I have a Martin's R-680 for my two boys. They have tons of toys and such but I can't help but notice that it looks pretty.... boring compared to some of the other cages I see on here. I was wondering if anybody knows where I can get/buy liners and accessories that will specifically fit my cage. I can usual only find people who make hammocks or hang-on corner shelves and the likes, but to find actual washable shelf and floor liners.... I'm at a loss. Right now, I simply use care fresh and brown felt on he shelves (as I had a surplus of it laying around). However, the felt tends to holds urine really, really easy and stiffens up pretty solid.... then it's disgusting and smells and has to be replaced, and that's just not cool. 

Anyone?


----------



## CarrieD (Nov 20, 2011)

You can try the marketplace on this forum or you can try here, it's about the only place I've seen custom liners for Martins, and they look pretty reasonably pirced.


----------



## xoniac (Dec 2, 2011)

Awesome! Will have to check it out!
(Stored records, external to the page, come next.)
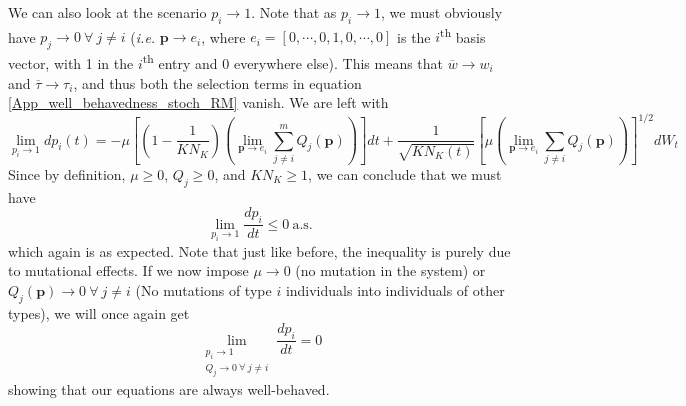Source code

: We can also look at the scenario $p_i \to 1$. Note that as $p_i \to 1$, we must obviously have $p_j \to 0 \ \forall \ j \neq i$ (\emph{i.e.} $\mathbf{p} \to e_i$, where $e_i = [0,\cdots,0,1,0,\cdots,0]$ is the $i$\textsuperscript{th} basis vector, with 1 in the $i$\textsuperscript{th} entry and 0 everywhere else). This means that $\overline{w} \to w_i$ and $\overline{\tau} \to \tau_i$, and thus both the selection terms in equation \eqref{App_well_behavedness_stoch_RM} vanish. We are left with
\begin{equation*}
		\lim\limits_{p_i \to 1} dp_i(t) = -\mu\left[\left(1 - \frac{1}{KN_K}\right)\left(\lim\limits_{\mathbf{p} \to e_i}\sum\limits_{j\neq i}^{m}Q_j(\mathbf{p})\right)\right]dt
		+ \frac{1}{\sqrt{KN_{K}(t)}}\left[\mu\left(\lim\limits_{\mathbf{p} \to e_i} \sum\limits_{j\neq i}Q_j(\mathbf{p})\right)\right]^{1/2}dW_t
\end{equation*}
Since by definition, $\mu \geq 0$, $Q_j \geq 0$, and  $KN_K \geq 1$, we can conclude that we must have
\begin{equation*}
	\lim\limits_{p_i \to 1} \frac{dp_i}{dt} \leq 0 \ \textrm{a.s.}
\end{equation*}
which again is as expected. Note that just like before, the inequality is purely due to mutational effects. If we now impose $\mu \to 0$ (no mutation in the system) or $Q_j(\mathbf{p}) \to 0 \ \forall \ j \neq i$ (No mutations of type $i$ individuals into individuals of other types), we will once again get
\begin{equation*}
	\lim_{\substack{p_i \to 1 \\ Q_j \to 0 \ \forall \ j \neq i}} \frac{dp_i}{dt} = 0
\end{equation*}
showing that our equations are always well-behaved.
Thanks!


----------



## CarrieD (Nov 20, 2011)

You're very welcome, good luck! I don't have that cage, so don't have any homier ideas to pass along. I'll be someone will, though.


----------



## Heathcliffe&Darcy (Feb 2, 2012)

Buying a few yards of fleece and cutting it to size works well, also. We had some around the house that we used when we got our two boys a few days ago.


----------



## xoniac (Dec 2, 2011)

True, I could do that. 
The sets others are making are so pretty and nice though!
Hm....


----------



## EleashaC (Jan 30, 2012)

I've made all my own cage liners, hammocks, etc, and it's been surprisingly easy. I've barely every sewed before, and I've been doing it all by hand, but there are some really useful tutorials in the sticky posts, and scattered throughout the regular posts. For my fabric, I went to a thrift store and bought all their thick fleece bathrobes, then headed over to Walmart and picked up a couple of those pre-cut packages of regular cloth-- the ones I buy come in 18"x24", I think. There are some really nice patterns to pick through. Just slap them together (don't forget to fasten the ties on the correct side-- something I was taught the hard way).


----------